More than 200 Sudanese doctors, nurses and medical workers have died from Covid-19, according to sources close to the health ministry – more than three times the official figure.

Like other countries across sub-Saharan Africa, Sudan has struggled to obtain vaccines and distribute them to frontline medical staff. Many of the doctors who have died were senior consultants in their 50s and 60s or older, and so were in high-risk categories.

“Doctors are exhausted and they have to work and go to their clinics despite being elderly in order to pay for their living expenses,” said Manal El-Degair, a Sudanese doctor and member of Jisir, an NGO campaigning in providing vaccines and other medical supplies to Sudan. “If no one acts now to protect them with vaccines, we will lose more doctors in the third wave.”

Other health workers are also suffering. “People tend to focus on doctors but the number of nurses who died is unknown, and that’s a huge loss. With Covid19, the role of nurses is really central,” El-Degair said.

Sudan has registered 32,000 cases and 2,000 deaths, but this is widely believed to reflect only a fraction of the true number of victims. A study published late last year by scientists from Imperial College London’s Covid-19 response team in Sudan found that only about 2% of Covid deaths in the capital, Khartoum, had been reported.

Last month Sudan became the first country in the Middle East and north Africa region to receive vaccine doses through the UN-backed Covax facility, taking delivery of 828,000 doses of the Oxford/AstraZeneca shot.

Though the country has also received a shipment of 250,000 doses of the Chinese Sinopharm vaccine, its health minister said recently that the stocks were not enough.

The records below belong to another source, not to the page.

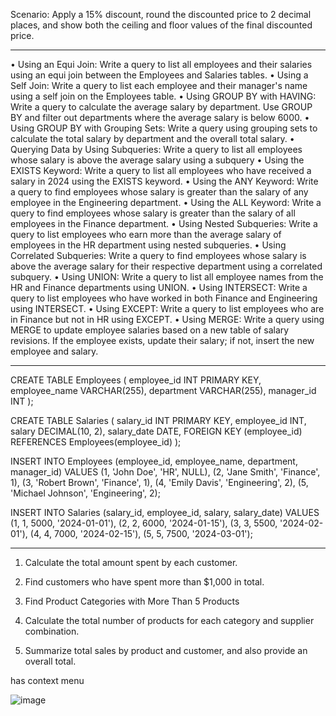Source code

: Scenario: Apply a 15% discount, round the discounted price to 2 decimal places, and show both the ceiling and floor values of the final discounted price.

---

•  Using an Equi Join:
Write a query to list all employees and their salaries using an equi join between the Employees and Salaries tables.
•  Using a Self Join:
Write a query to list each employee and their manager's name using a self join on the Employees table.
•  Using GROUP BY with HAVING:
Write a query to calculate the average salary by department. Use GROUP BY and filter out departments where the average salary is below 6000.
•  Using GROUP BY with Grouping Sets:
Write a query using grouping sets to calculate the total salary by department and the overall total salary.
•  Querying Data by Using Subqueries:
Write a query to list all employees whose salary is above the average salary using a subquery
•  Using the EXISTS Keyword:
Write a query to list all employees who have received a salary in 2024 using the EXISTS keyword.
•  Using the ANY Keyword:
Write a query to find employees whose salary is greater than the salary of any employee in the Engineering department.
•  Using the ALL Keyword:
Write a query to find employees whose salary is greater than the salary of all employees in the Finance department.
•  Using Nested Subqueries:
Write a query to list employees who earn more than the average salary of employees in the HR department using nested subqueries.
•  Using Correlated Subqueries:
Write a query to find employees whose salary is above the average salary for their respective department using a correlated subquery.
•  Using UNION:
Write a query to list all employee names from the HR and Finance departments using UNION.
•  Using INTERSECT:
Write a query to list employees who have worked in both Finance and Engineering using INTERSECT.
•  Using EXCEPT:
Write a query to list employees who are in Finance but not in HR using EXCEPT.
•  Using MERGE:
Write a query using MERGE to update employee salaries based on a new table of salary revisions. If the employee exists, update their salary; if not, insert the new employee and salary.

---

CREATE TABLE Employees (
    employee_id INT PRIMARY KEY,
    employee_name VARCHAR(255),
    department VARCHAR(255),
    manager_id INT
);

CREATE TABLE Salaries (
    salary_id INT PRIMARY KEY,
    employee_id INT,
    salary DECIMAL(10, 2),
    salary_date DATE,
    FOREIGN KEY (employee_id) REFERENCES Employees(employee_id)
);



INSERT INTO Employees (employee_id, employee_name, department, manager_id) VALUES
(1, 'John Doe', 'HR', NULL),
(2, 'Jane Smith', 'Finance', 1),
(3, 'Robert Brown', 'Finance', 1),
(4, 'Emily Davis', 'Engineering', 2),
(5, 'Michael Johnson', 'Engineering', 2);

INSERT INTO Salaries (salary_id, employee_id, salary, salary_date) VALUES
(1, 1, 5000, '2024-01-01'),
(2, 2, 6000, '2024-01-15'),
(3, 3, 5500, '2024-02-01'),
(4, 4, 7000, '2024-02-15'),
(5, 5, 7500, '2024-03-01');


----

1. Calculate the total amount spent by each customer.
 
2. Find customers who have spent more than $1,000 in total.
 
3. Find Product Categories with More Than 5 Products
 
4. Calculate the total number of products for each category and supplier combination.
 
5. Summarize total sales by product and customer, and also provide an overall total.
 
 
has context menu

![image](https://github.com/user-attachments/assets/010ca5a8-d599-4247-a343-fe4501f30a8f)
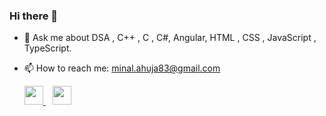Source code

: ### Hi there 👋
<!-- 
**imminal35/imminal35** is a ✨ _special_ ✨ repository because its `README.md` (this file) appears on your GitHub profile.

Here are some ideas to get you started: -->
<!-- 
- 🔭 I’m currently working on ...
- 🌱 I’m currently learning ... -->
<!-- - 👯 I’m looking to collaborate on  -->
<!-- - 🤔 I’m looking for help with  -->
- 💬 Ask me about DSA , C++ , C , C#, Angular, HTML , CSS , JavaScript , TypeScript.
- 📫 How to reach me: minal.ahuja83@gmail.com 

  <a href="https://www.linkedin.com/in/imminal35">
    <img width="30px" src="https://www.vectorlogo.zone/logos/linkedin/linkedin-icon.svg" />
  </a>&ensp;
  <a href="https://www.instagram.com/imminal35">
    <img width="30px" src="https://www.vectorlogo.zone/logos/instagram/instagram-icon.svg" />
  </a>
<!-- - 😄 Pronouns: 
- ⚡ Fun fact:  -->
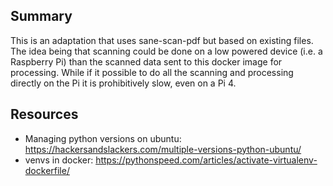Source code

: ## Summary

This is an adaptation that uses sane-scan-pdf but based on existing files.  The idea being that scanning could be done on a low powered device (i.e. a Raspberry Pi) than the scanned data sent to this docker image for processing.  While if it possible to do all the scanning and processing directly on the Pi it is prohibitively slow, even on a Pi 4.

## Resources

* Managing python versions on ubuntu: https://hackersandslackers.com/multiple-versions-python-ubuntu/
* venvs in docker: https://pythonspeed.com/articles/activate-virtualenv-dockerfile/
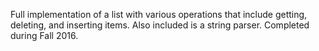 Full implementation of a list with various operations that include getting, 
deleting, and inserting items. Also included is a string parser. Completed 
during Fall 2016.

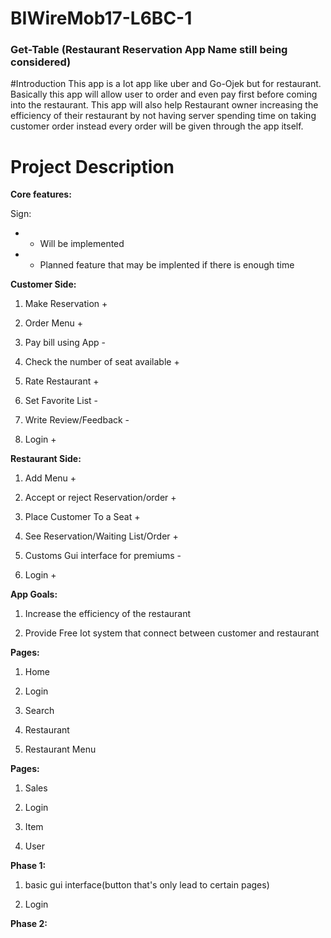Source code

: # BIWireMob17-L6BC-1

### Get-Table (Restaurant Reservation App Name still being considered)

#Introduction
This app is a Iot app like uber and Go-Ojek but for restaurant. Basically this app will allow user to order and even pay first before coming into the restaurant. This app will also help Restaurant owner increasing the efficiency of their restaurant by not having server spending time on taking customer order instead every order will be given through the app itself.

# Project Description 
**Core features:**

Sign:

* + Will be implemented
* - Planned feature that may be implented if there is enough time

__Customer Side:__

1. Make Reservation +

2. Order Menu +

3. Pay bill using App -

4. Check the number of seat available +

5. Rate Restaurant +

6. Set Favorite List -

7. Write Review/Feedback -

8. Login +
 
__Restaurant Side:__

1. Add Menu +

2. Accept or reject Reservation/order +

3. Place Customer To a Seat +

4. See Reservation/Waiting List/Order +

5. Customs Gui interface for premiums -

6. Login +

__App Goals:__

1. Increase the efficiency of the restaurant

2. Provide Free Iot system that connect between customer and restaurant

__Pages:__

1. Home

2. Login

3. Search

4. Restaurant

5. Restaurant Menu 

__Pages:__

1. Sales

2. Login

3. Item

4. User  

__Phase 1:__

1. basic gui interface(button that's only lead to certain pages)

2. Login 

__Phase 2:__

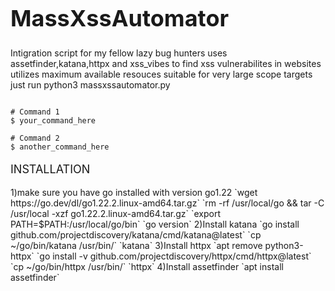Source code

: <h1 style="font-size: 36px;">MassXssAutomator</h1>
Intigration script for my fellow lazy bug hunters
uses assetfinder,katana,httpx and xss_vibes to find xss vulnerabilites in websites
utilizes maximum available resouces 
suitable for very large scope targets
just run 
python3 massxssautomator.py

<pre><code class="language-bash">
# Command 1
$ your_command_here

# Command 2
$ another_command_here
</code></pre>

  
<p style="font-size: 18px;">INSTALLATION</p>
1)make sure you have go installed with version go1.22
  `wget https://go.dev/dl/go1.22.2.linux-amd64.tar.gz`
  `rm -rf /usr/local/go && tar -C /usr/local -xzf go1.22.2.linux-amd64.tar.gz`
  `export PATH=$PATH:/usr/local/go/bin`
  `go version`
2)Install katana
  `go install github.com/projectdiscovery/katana/cmd/katana@latest`
  `cp ~/go/bin/katana /usr/bin/`
  `katana`
3)Install httpx
  `apt remove python3-httpx`
  `go install -v github.com/projectdiscovery/httpx/cmd/httpx@latest`
  `cp ~/go/bin/httpx /usr/bin/`
  `httpx`
4)Install assetfinder
  `apt install assetfinder`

The families of doctors who have died from Covid-19 in Sudan blame local authorities for diverting scarce funds elsewhere, and the international community for hoarding vaccines.

Dr El-Taib El-Naiem, 63 a senior orthopaedic surgeon, is believed to have been exposed to the virus during his contacts with students doctors or possibly at his home when treating poor patients who could not afford to go to hospital.

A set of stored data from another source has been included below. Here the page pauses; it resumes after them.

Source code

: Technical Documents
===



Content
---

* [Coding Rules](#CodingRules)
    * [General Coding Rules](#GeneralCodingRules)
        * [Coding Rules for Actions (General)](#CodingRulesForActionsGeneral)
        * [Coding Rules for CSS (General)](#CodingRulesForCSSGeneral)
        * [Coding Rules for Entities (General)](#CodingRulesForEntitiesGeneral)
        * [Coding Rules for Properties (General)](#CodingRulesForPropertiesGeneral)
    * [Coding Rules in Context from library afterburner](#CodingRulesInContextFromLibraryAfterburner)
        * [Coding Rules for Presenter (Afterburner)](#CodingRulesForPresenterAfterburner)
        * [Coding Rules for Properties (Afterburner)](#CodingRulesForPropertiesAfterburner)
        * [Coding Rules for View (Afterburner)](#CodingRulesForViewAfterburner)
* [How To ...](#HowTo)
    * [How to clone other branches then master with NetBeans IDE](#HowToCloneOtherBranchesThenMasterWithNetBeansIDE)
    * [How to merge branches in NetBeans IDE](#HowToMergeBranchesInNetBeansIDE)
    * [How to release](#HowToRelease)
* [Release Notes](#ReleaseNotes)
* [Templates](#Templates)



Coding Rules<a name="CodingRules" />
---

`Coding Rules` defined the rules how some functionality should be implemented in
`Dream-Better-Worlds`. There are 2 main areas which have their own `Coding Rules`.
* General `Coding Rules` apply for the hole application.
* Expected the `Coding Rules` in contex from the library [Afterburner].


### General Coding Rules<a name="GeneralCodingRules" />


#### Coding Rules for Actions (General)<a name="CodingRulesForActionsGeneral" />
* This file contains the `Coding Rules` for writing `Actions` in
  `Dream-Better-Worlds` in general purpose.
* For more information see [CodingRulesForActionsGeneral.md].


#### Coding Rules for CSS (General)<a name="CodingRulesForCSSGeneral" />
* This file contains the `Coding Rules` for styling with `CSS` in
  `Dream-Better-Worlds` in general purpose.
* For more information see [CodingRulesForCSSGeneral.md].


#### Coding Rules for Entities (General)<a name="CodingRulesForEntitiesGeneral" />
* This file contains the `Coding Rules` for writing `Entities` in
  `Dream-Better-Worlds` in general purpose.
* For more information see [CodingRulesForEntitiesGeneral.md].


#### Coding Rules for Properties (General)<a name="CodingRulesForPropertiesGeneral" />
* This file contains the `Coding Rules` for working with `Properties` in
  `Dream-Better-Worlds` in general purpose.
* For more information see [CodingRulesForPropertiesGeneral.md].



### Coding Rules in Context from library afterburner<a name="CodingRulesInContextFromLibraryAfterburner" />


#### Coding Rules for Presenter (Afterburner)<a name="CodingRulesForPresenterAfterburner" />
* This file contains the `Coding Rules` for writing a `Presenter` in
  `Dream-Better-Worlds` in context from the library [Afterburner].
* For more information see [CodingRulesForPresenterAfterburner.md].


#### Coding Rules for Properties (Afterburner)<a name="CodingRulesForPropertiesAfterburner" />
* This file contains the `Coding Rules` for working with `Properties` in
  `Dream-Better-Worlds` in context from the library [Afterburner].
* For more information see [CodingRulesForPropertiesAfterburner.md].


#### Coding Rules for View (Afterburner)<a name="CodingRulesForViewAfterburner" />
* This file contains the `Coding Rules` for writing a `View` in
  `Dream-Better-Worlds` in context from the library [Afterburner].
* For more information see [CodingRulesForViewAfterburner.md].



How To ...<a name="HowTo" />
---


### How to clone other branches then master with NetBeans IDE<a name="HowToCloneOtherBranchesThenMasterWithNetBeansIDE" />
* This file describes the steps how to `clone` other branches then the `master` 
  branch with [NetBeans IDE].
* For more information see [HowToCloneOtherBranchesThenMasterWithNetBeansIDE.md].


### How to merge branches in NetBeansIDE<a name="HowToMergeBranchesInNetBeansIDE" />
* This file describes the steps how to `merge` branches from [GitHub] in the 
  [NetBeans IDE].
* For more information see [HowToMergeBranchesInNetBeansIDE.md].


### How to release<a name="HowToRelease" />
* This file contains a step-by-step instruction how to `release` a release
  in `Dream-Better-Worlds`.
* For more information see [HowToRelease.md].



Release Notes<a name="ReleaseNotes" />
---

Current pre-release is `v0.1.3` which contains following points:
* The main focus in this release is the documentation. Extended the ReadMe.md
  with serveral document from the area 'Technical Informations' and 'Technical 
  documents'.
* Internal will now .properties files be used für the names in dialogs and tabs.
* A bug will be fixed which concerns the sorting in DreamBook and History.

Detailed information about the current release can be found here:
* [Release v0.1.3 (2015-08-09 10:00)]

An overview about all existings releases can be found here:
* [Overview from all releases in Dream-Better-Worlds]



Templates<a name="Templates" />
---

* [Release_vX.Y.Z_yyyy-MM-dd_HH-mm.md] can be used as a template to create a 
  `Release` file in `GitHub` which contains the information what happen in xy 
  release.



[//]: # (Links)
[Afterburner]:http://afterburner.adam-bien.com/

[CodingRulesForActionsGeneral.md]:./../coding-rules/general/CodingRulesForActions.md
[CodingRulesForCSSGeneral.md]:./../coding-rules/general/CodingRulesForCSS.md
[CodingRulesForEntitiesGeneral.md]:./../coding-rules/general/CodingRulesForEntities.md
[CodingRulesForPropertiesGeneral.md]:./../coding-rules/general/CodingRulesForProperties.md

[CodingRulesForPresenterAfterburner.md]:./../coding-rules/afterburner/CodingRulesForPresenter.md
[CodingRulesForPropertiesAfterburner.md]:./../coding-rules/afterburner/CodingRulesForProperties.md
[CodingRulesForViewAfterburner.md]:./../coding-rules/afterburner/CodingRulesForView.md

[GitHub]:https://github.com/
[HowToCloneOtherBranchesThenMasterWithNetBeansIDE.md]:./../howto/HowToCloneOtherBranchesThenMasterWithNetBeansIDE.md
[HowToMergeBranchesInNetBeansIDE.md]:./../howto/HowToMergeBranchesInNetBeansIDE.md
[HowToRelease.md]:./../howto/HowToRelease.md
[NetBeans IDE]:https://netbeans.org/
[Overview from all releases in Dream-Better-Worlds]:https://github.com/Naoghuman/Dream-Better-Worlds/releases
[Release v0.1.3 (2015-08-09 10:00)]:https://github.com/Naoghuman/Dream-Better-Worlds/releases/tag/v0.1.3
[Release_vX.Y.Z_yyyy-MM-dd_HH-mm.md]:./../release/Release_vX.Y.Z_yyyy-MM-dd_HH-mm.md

“My father was always like that … that probably made him vulnerable to the virus as well ” said his son Mahmoud El-Naiem, an NHS doctor who works with Covid-19 patients in London.

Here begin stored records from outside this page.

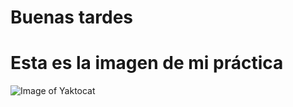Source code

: # Buenas tardes 
# Esta es la imagen de mi práctica

![Image of Yaktocat](https://octodex.github.com/images/yaktocat.png)
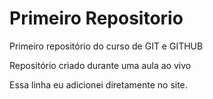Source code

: # Primeiro Repositorio
 Primeiro repositório do curso de GIT e GITHUB

Repositório criado durante uma aula ao vivo

Essa linha eu adicionei diretamente no site.
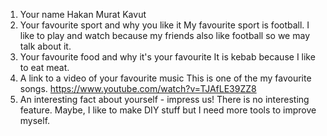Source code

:    1. Your name
        Hakan Murat Kavut
   2. Your favourite sport and why you like it
        My favourite sport is football. I like to play and watch because my friends also like football so we may talk about it. 
   3. Your favourite food and why it's your favourite
        It is kebab because I like to eat meat.
   4. A link to a video of your favourite music
        This is one of the my favourite songs.
        https://www.youtube.com/watch?v=TJAfLE39ZZ8
   5. An interesting fact about yourself - impress us!
        There is no interesting feature. Maybe, I like to make DIY stuff but I need more tools to improve myself.
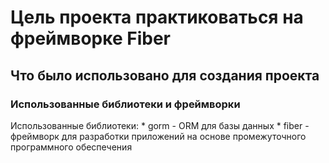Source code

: # Цель проекта практиковаться на фреймворке Fiber

## Что было использовано для создания проекта

### Использованные библиотеки и фреймворки

Использованные библиотеки:
    * gorm - ORM для базы данных
    * fiber - фреймворк для разработки приложений на основе промежуточного программного обеспечения


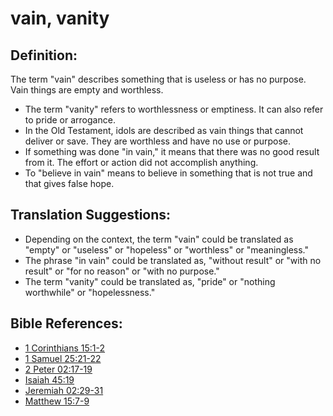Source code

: # vain, vanity #

## Definition: ##

The term "vain" describes something that is useless or has no purpose. Vain things are empty and worthless.

* The term "vanity" refers to worthlessness or emptiness. It can also refer to pride or arrogance.
* In the Old Testament, idols are described as vain things that cannot deliver or save. They are worthless and have no use or purpose.
* If something was done "in vain," it means that there was no good result from it. The effort or action did not accomplish anything.
* To "believe in vain" means to believe in something that is not true and that gives false hope.

## Translation Suggestions: ##

* Depending on the context, the term "vain" could be translated as "empty" or "useless" or "hopeless" or "worthless" or "meaningless."
* The phrase "in vain" could be translated as, "without result" or "with no result" or "for no reason" or "with no purpose."
* The term "vanity" could be translated as, "pride" or "nothing worthwhile" or "hopelessness."



## Bible References: ##

* [1 Corinthians 15:1-2](en/tn/1co/help/15/01)
* [1 Samuel 25:21-22](en/tn/1sa/help/25/21)
* [2 Peter 02:17-19](en/tn/2pe/help/02/17)
* [Isaiah 45:19](en/tn/isa/help/45/19)
* [Jeremiah 02:29-31](en/tn/jer/help/02/29)
* [Matthew 15:7-9](en/tn/mat/help/15/07)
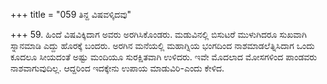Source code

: +++
title = "059 ತಿನ್ದ ವಿಷವಳ್ಕಿದವು"

+++
59. ಹಿಂದೆ ವಿಷವಿಕ್ಕಿದಾಗ ಅವರು ಅರಗಿಸಿಕೊಂಡರು. ಮಡುವಿನಲ್ಲಿ ಬಿಸುಟರೆ ಮುಳುಗಿದರೂ ಸುಖವಾಗಿ ಸ್ನಾನಮಾಡಿ ಎದ್ದು ಹೊರಕ್ಕೆ ಬಂದರು. ಅರಗಿನ ಮನೆಯಲ್ಲಿ ಮಹಾಗ್ನಿಯ ಭಂಗದಿಂದ ನಾಶಮಾಡಲೆತ್ನಿಸಿದಾಗ ಒಂದು ಕೂದಲೂ ಸೀಯದಂತೆ ಅಷ್ಟು ಮಂದಿಯೂ ಸುರಕ್ಷಿತವಾಗಿ ಉಳಿದರು. ಇವೇ ಮೊದಲಾದ ಮೋಸಗಳಿಂದ ಪಾಂಡವರು ನಾಶವಾಗುವುದಿಲ್ಲ. ಆದ್ದರಿಂದ ಇದಕ್ಕೇನು ಉಪಾಯ ಮಾಡುವಿರಿ-ಎಂದು ಕೇಳಿದ.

Sudan has only three doctors who specialise in intensive care and fewer than 80 ICU beds for 43m inhabitants. There are only 150 dedicated Covid beds in Khartoum, a city of 6 million. The government has banned big gatherings but few people practise social distancing or wear masks.

“Many of our facilities and public hospitals are closed because of a lack of basic supplies, not just PPE or trained staff. That is one reason so many doctors have died,” said a health ministry official who spoke on condition of anonymity.

Hussain Gasim Abu-Eikar, an emergency doctor at a dedicated clinic treating Covid-19 victims in Khartoum who lost his 63-year-old cousin to the pandemic last week, said many healthworkers in Sudan had no choice but to continue working despite the risks because they had no other way of earning a living.

Thousands of Sudanese doctors are on strike, protesting against work conditions and a failure to pay their salaries for almost a year. Some doctors complained that their families paid for their food and transportation and living expenses. Many hospitals failed to provide them with face masks, they said.